(Data shown begins)

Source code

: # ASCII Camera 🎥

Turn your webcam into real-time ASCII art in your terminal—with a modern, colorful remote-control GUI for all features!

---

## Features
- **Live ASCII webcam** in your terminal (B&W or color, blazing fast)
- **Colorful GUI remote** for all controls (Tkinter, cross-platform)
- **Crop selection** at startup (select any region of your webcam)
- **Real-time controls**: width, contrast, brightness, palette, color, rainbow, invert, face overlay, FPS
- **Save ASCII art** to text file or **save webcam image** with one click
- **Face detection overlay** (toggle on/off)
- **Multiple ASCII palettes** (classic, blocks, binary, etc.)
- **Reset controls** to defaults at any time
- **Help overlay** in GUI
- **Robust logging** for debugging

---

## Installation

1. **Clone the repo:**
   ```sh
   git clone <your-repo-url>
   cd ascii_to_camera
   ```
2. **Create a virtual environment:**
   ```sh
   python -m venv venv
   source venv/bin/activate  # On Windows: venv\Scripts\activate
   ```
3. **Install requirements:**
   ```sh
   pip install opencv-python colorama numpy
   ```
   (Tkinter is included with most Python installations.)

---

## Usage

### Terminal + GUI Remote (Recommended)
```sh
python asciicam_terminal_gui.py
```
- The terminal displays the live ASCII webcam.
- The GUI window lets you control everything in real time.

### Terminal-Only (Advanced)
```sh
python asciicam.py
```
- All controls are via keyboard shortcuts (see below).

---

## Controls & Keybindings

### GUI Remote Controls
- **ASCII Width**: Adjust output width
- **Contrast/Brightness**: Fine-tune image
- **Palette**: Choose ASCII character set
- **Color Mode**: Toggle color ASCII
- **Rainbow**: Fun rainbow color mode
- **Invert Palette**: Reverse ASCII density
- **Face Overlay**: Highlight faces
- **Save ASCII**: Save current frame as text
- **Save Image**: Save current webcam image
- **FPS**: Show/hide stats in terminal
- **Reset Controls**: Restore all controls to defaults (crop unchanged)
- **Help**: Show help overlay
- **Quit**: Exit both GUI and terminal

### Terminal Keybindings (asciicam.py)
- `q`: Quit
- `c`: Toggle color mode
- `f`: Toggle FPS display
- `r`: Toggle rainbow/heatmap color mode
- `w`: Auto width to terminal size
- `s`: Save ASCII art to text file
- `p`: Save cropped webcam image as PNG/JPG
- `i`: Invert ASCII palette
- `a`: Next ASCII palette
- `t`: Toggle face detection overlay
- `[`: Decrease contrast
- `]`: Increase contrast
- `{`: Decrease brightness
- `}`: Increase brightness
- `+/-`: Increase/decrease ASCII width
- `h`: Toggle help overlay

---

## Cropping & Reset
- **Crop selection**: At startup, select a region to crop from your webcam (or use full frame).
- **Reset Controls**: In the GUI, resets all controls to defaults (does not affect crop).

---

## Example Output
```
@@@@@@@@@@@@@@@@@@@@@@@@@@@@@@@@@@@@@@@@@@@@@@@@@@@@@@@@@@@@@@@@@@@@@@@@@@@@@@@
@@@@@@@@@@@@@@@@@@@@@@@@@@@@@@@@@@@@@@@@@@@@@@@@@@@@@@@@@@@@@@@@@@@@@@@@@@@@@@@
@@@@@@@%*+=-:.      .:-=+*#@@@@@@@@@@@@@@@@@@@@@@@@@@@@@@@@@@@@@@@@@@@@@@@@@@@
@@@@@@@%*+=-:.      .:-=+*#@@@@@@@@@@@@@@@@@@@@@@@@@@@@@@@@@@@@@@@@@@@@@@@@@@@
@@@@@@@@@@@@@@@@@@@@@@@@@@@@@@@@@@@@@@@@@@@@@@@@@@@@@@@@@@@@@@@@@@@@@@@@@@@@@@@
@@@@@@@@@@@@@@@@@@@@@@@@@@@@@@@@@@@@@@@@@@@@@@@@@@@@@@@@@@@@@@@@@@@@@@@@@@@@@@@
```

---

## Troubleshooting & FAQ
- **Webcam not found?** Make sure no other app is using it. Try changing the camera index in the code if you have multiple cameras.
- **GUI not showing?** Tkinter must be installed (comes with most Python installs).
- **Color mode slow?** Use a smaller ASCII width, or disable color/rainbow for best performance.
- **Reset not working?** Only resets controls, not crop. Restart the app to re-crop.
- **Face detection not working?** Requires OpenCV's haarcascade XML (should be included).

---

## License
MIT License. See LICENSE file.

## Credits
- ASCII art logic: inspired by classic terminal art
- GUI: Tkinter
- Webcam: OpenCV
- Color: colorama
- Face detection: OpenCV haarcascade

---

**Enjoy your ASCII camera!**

(Data shown ends)

Take the line that holds "- Color: colorama" as the first line and the last line of the data as the final one. Retype everything between, both included, exactly.

- Color: colorama
- Face detection: OpenCV haarcascade

---

**Enjoy your ASCII camera!**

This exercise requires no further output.